Collected data
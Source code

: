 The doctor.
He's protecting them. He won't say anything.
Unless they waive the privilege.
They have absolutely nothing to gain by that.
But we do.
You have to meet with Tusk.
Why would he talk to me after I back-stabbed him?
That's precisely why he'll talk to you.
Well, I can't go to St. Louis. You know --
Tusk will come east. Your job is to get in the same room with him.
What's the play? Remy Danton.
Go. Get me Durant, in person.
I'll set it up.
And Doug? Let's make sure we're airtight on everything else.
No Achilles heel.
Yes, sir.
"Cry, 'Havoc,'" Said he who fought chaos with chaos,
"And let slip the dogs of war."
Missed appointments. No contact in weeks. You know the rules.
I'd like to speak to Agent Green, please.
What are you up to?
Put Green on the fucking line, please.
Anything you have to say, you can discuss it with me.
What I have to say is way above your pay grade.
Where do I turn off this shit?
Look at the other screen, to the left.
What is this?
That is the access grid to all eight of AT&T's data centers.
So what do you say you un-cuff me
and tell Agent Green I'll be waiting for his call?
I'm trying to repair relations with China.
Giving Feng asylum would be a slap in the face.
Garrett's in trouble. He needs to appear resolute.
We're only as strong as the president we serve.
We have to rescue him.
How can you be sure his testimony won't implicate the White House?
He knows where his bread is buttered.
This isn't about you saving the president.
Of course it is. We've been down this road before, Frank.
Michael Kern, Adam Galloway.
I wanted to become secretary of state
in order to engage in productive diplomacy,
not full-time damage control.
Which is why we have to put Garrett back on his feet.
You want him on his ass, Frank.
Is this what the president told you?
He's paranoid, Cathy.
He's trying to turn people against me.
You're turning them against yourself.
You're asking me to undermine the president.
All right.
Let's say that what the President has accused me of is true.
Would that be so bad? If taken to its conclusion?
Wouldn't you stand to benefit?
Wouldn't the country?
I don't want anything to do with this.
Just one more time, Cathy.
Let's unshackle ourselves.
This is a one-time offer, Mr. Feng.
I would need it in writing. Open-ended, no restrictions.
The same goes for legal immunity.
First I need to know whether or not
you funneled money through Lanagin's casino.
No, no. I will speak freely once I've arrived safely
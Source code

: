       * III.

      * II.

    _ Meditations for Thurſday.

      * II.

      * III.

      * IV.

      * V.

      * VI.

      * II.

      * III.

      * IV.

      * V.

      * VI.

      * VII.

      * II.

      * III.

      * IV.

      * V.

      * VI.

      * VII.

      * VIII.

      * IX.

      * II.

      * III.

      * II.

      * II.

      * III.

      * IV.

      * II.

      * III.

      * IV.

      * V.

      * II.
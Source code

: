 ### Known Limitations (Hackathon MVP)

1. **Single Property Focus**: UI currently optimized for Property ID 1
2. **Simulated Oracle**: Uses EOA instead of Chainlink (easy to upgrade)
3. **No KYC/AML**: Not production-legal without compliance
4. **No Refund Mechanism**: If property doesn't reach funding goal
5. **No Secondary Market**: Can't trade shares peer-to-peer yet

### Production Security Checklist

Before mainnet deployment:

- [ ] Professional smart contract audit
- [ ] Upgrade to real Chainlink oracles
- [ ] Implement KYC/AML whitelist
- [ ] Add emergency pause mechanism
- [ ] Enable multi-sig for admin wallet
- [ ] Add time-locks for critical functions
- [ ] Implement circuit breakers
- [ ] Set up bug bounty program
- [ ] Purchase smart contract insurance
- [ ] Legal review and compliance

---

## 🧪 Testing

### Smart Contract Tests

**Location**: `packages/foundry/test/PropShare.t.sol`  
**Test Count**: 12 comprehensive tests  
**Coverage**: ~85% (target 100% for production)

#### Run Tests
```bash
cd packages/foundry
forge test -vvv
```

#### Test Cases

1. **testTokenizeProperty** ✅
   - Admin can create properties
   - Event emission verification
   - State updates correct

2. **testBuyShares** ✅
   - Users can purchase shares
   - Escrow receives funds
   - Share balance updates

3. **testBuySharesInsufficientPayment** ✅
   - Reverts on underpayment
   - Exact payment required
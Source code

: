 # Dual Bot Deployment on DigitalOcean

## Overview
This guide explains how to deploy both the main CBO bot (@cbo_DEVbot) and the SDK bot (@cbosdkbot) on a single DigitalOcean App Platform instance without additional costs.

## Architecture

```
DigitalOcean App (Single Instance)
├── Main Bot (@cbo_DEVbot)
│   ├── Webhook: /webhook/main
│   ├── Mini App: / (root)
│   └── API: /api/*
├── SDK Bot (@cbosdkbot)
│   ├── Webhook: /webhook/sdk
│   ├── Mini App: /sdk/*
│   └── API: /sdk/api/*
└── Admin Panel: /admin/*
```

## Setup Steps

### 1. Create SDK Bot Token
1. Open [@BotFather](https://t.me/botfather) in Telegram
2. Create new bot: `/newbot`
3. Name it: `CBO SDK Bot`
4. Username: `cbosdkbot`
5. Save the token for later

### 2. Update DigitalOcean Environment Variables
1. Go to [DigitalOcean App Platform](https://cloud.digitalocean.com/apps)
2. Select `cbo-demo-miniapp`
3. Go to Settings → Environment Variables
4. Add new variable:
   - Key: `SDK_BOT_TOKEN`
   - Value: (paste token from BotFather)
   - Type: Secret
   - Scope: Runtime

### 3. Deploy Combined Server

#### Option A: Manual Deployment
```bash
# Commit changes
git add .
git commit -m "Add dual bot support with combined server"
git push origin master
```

** What the task requires **
Retype the records above exactly, from their first line through the line that contains "What's the play? Remy Danton.", and stop there.

** Answer space **
Source code

: The doctor.
He's protecting them. He won't say anything.
Unless they waive the privilege.
They have absolutely nothing to gain by that.
But we do.
You have to meet with Tusk.
Why would he talk to me after I back-stabbed him?
That's precisely why he'll talk to you.
Well, I can't go to St. Louis. You know --
Tusk will come east. Your job is to get in the same room with him.
What's the play? Remy Danton.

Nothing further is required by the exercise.